Properly understood, the Supreme Court’s rejection of “Trial by Formula” means no more than that the Hilao method of proof cannot be substituted for individual Teamsters remedial hearings to determine back pay under Title VII. It has no relevance where the operative statute affords no specific right to individualized proof. See Driver v. AppleIllinois, LLC, No. 06 C 6149, 2012 WL 689169, at *3 (N.D. Ill. Mar. 2, 2012) (holding that the Dukes “Trial by Formula” language did not prevent assessment of damages in wage-and-hour class action with class-wide proof). See also Kimberly Kralowec, “Dukes and Common Proof in California Class Actions,” 21 J. Antitrust & Unfair Competition Sec., State Bar of Cal., No. 2 (Summer 2012), at 9.

There Is No Due Process Rule That Curbs the Use of Aggregate Proof
Class defendants have sought to expand the “Trial by Formula” dictum into a broad limitation on aggregate proof, claiming a due process right to assert “every available defense” and to contest each class member’s claim individually. There is no such right. See Alexandra D. Lahav, “The Case for ‘Trial by Formula,’” 90 Tex. L. Rev. 571 (2012); Alexandra D. Lahav, “Due Process and the Future of Class Actions,” 44 Loy. U. Chi. L.J. 545 (2012).

As one scholar recently explained in a comprehensive historical study of this due process claim, the faulty argument derives from cases beginning with Lochner v. New York, 198 U.S. 45 (1905), whose theory of due process has long been discredited:

In effect, modern procedural due process cases and the nineteenth century tradition converge on essentials: Neither construes due process as a fixed limit on the type or quantity of evidence presented in ordinary civil proceedings. Then and now, due process leaves a great deal of room for courts to regulate parties’ opportunities to present relevant evidence in civil proceedings in the service of equity and convenience. Class action defendants’ arguments are rooted in a brief, and brief-lived, deviation from this tradition—the Lochner era. If history provides the “baseline” against which constructions of due process should be tested, class action defendants’ claims are losers.

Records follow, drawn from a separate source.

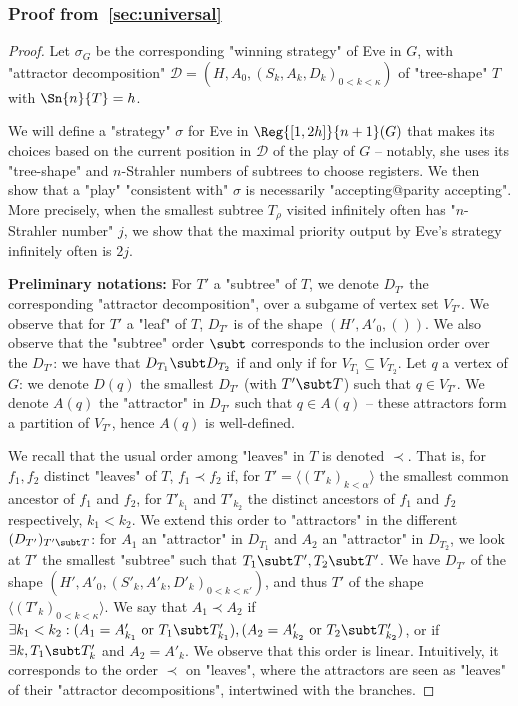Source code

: \documentclass[a4paper,UKenglish,cleveref, autoref, thm-restate]{lipics-v2021}
\newcommand{\D}{\mathcal{D}}
\begin{document}
\subsubsection{Proof from~\cref{sec:universal}}\label{app:Strahler-to-Reg}

\strahlerToReg*

\begin{proof}
	Let $\sigma_G$ be the corresponding "winning strategy" of Eve in $G$, with "attractor decomposition" $\D = (H, A_0, (S_k,A_k,D_k)_{0<k<\kappa})$ of "tree-shape" $T$ with $\Sn{n}{T}=h$.
	
	We will define a "strategy" $\sigma$ for Eve in $\Reg{[1,2h]}{n+1}(G)$ that makes its choices based on the current position in $\D$ of the play of $G$ – notably, she uses its "tree-shape" and $n$-Strahler numbers of subtrees to choose registers. We then show that a "play" "consistent with" $\sigma$ is necessarily "accepting@parity accepting". More precisely, when the smallest subtree $T_\rho$ visited infinitely often has "$n$-Strahler number" $j$, we show that the maximal priority output by Eve's strategy infinitely often is $2j$.
	


	\textbf{Preliminary notations:} For $T'$ a "subtree" of $T$, we denote $D_{T'}$ the corresponding "attractor decomposition", over a subgame of vertex set $V_{T'}$. We observe that for $T'$ a "leaf" of $T$,  $D_{T'}$ is of the shape $(H',A'_0, ())$.
	We also observe that the "subtree" order $\subt$ corresponds to the inclusion order over the $D_{T'}$: we have that $D_{T_1} \subt D_{T_2}$ if and only if for $V_{T_1} \subseteq V_{T_2}$.
	Let $q$ a vertex of $G$: we denote $D(q)$ the smallest $D_{T'}$ (with $T' \subt T$) such that $q\in V_{T'}$. We denote $A(q)$ the "attractor" in $D_{T'}$ such that $q\in A(q)$ – these attractors form a partition of $V_{T'}$, hence $A(q)$ is well-defined.
	
	We recall that the usual order among "leaves" in $T$ is denoted $\prec$. That is, for $f_1,f_2$ distinct "leaves" of $T$, $f_1 \prec f_2$ if, for $T' = \langle (T'_k)_{k<\alpha}\rangle$ the smallest common ancestor of $f_1$ and $f_2$, for $T'_{k_1}$ and $T'_{k_2}$ the distinct ancestors of $f_1$ and $f_2$ respectively, $k_1 < k_2$.
	We extend this order to "attractors" in the different $(D_{T'})_{T'\subt T}$: for $A_1$ an "attractor" in $D_{T_1}$ and $A_2$ an "attractor" in $D_{T_2}$, we look at $T'$ the smallest "subtree" such that $T_1 \subt T', T_2\subt T'$. We have $D_{T'}$ of the shape $(H',A'_0, (S'_k, A'_k, D'_k)_{0<k<\kappa'})$, and thus $T'$ of the shape $\langle (T'_k)_{0<k<\kappa}\rangle$. We say that $A_1 \prec A_2$ if $\exists k_1<k_2: (A_1 = A'_{k_1} \text{ or } T_1 \subt T'_{k_1}), (A_2 = A'_{k_2} \text{ or } T_2 \subt T'_{k_2})$, or if $\exists k, T_1 \subt T'_{k}$ and $A_2 = A'_k$. We observe that this order is linear.
	Intuitively, it corresponds to the order $\prec$ on "leaves", where the attractors are seen as "leaves" of their "attractor decompositions", intertwined with the branches.
	

\end{proof}
\end{document}
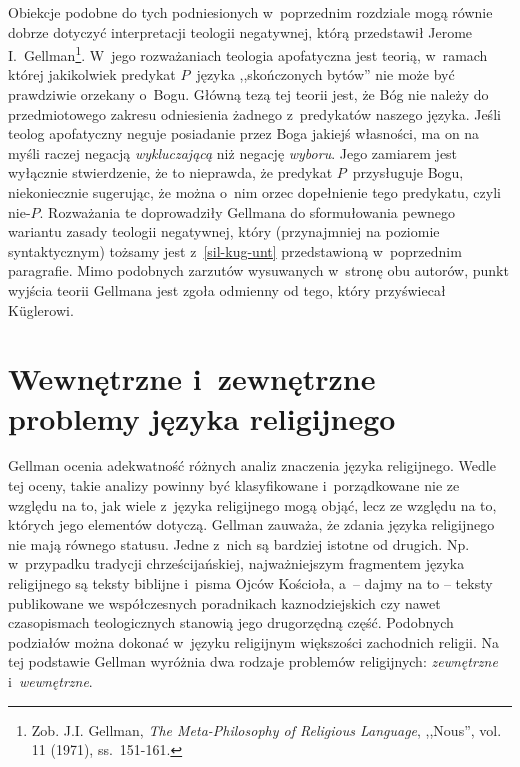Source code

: Obiekcje podobne do tych podniesionych w~poprzednim rozdziale mogą równie dobrze dotyczyć interpretacji teologii negatywnej, którą przedstawił Jerome I.~Gellman\footnote{Zob. J.I. Gellman, \textit{The Meta-Philosophy of Religious Language}, ,,Nous'', vol. 11 (1971), ss.~151-161.}. W~jego rozważaniach teologia apofatyczna jest teorią, w~ramach której jakikolwiek predykat $P$~języka ,,skończonych bytów'' nie może być prawdziwie orzekany o~Bogu. Główną tezą tej teorii jest, że Bóg nie należy do przedmiotowego zakresu odniesienia żadnego z~predykatów naszego języka. Jeśli teolog apofatyczny neguje posiadanie przez Boga jakiejś własności, ma on na myśli raczej negacją \textit{wykluczającą} niż negację \textit{wyboru}. Jego zamiarem jest wyłącznie stwierdzenie, że to nieprawda, że predykat $P$~przysługuje Bogu, niekoniecznie sugerując, że można o~nim orzec dopełnienie tego predykatu, czyli nie-$P$. Rozważania te doprowadziły Gellmana do sformułowania pewnego wariantu zasady teologii negatywnej, który (przynajmniej na poziomie syntaktycznym) tożsamy jest z~\ref{sil-kug-unt} przedstawioną w~poprzednim paragrafie. Mimo podobnych zarzutów wysuwanych w~stronę obu autorów, punkt wyjścia teorii Gellmana jest zgoła odmienny od tego, który przyświecał Küglerowi.


\section{Wewnętrzne i~zewnętrzne problemy języka religijnego}

Gellman ocenia adekwatność różnych analiz znaczenia języka religijnego. Wedle tej oceny, takie analizy powinny być klasyfikowane i~porządkowane nie ze względu na to, jak wiele z~języka religijnego mogą objąć, lecz ze względu na to, których jego elementów dotyczą. Gellman zauważa, że zdania języka religijnego nie mają równego statusu. Jedne z~nich są bardziej istotne od drugich. Np. w~przypadku tradycji chrześcijańskiej, najważniejszym fragmentem języka religijnego są teksty biblijne i~pisma Ojców Kościoła, a~-- dajmy na to -- teksty publikowane we współczesnych poradnikach kaznodziejskich czy nawet czasopismach teologicznych stanowią jego drugorzędną część. Podobnych podziałów można dokonać w~języku religijnym większości zachodnich religii. Na tej podstawie Gellman wyróżnia dwa rodzaje problemów religijnych: \textit{zewnętrzne} i~\textit{wewnętrzne}.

Mark Moller, “Class Action Defendants’ New Lochnerism,” 2012 Utah L. Rev. 319, 324 & n.30 (2012) (discussing convincing historical evidence “that defendants’ due process argument is without merit”).

Due process requires the balancing of three separate interests: vindicating a plaintiff’s interest in obtaining a remedy, avoiding an erroneous deprivation of a defendant’s property, and “any ancillary interest the [Court] may have in providing the procedure or forgoing the added burden of providing greater protections.” Connecticut v. Doehr, 501 U.S. 1, 11 (1991). The Supreme Court has never recognized a constitutional right to particular forms or methods of proof. Such case management decisions lie within the discretion of the trial courts, subject to appropriate review.

Due process does not limit courts from exercising their discretion to regulate the quantum, method, or order of proof when doing so is necessary to facilitate class proceedings.

The “Trial by Formula” language in Dukes, not much more than a glib catchphrase, does not begin to sustain the meaning or weight that class action defendants hope to assign it.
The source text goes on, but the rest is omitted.